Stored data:
========

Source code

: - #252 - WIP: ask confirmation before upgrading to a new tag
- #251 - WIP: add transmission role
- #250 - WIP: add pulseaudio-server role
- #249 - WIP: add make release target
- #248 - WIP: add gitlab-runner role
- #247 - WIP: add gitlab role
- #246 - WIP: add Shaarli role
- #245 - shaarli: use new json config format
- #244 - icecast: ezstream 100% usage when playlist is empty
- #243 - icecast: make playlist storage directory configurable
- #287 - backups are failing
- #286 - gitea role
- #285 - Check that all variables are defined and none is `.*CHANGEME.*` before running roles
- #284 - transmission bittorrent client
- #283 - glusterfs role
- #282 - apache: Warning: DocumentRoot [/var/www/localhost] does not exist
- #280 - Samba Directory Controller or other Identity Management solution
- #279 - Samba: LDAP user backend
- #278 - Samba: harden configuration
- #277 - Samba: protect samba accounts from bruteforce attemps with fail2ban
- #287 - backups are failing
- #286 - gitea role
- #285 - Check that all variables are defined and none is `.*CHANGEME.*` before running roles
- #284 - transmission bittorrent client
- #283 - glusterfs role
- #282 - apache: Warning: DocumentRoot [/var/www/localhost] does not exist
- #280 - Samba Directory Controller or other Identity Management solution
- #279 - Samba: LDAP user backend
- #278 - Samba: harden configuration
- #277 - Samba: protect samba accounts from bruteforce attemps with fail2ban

========

◆ YOUR TASK ◆
Every entry should be reproduced word for word.

◆ EXERCISE RESULT ◆
Source code

: - #252 - WIP: ask confirmation before upgrading to a new tag
- #251 - WIP: add transmission role
- #250 - WIP: add pulseaudio-server role
- #249 - WIP: add make release target
- #248 - WIP: add gitlab-runner role
- #247 - WIP: add gitlab role
- #246 - WIP: add Shaarli role
- #245 - shaarli: use new json config format
- #244 - icecast: ezstream 100% usage when playlist is empty
- #243 - icecast: make playlist storage directory configurable
- #287 - backups are failing
- #286 - gitea role
- #285 - Check that all variables are defined and none is `.*CHANGEME.*` before running roles
- #284 - transmission bittorrent client
- #283 - glusterfs role
- #282 - apache: Warning: DocumentRoot [/var/www/localhost] does not exist
- #280 - Samba Directory Controller or other Identity Management solution
- #279 - Samba: LDAP user backend
- #278 - Samba: harden configuration
- #277 - Samba: protect samba accounts from bruteforce attemps with fail2ban
- #287 - backups are failing
- #286 - gitea role
- #285 - Check that all variables are defined and none is `.*CHANGEME.*` before running roles
- #284 - transmission bittorrent client
- #283 - glusterfs role
- #282 - apache: Warning: DocumentRoot [/var/www/localhost] does not exist
- #280 - Samba Directory Controller or other Identity Management solution
- #279 - Samba: LDAP user backend
- #278 - Samba: harden configuration
- #277 - Samba: protect samba accounts from bruteforce attemps with fail2ban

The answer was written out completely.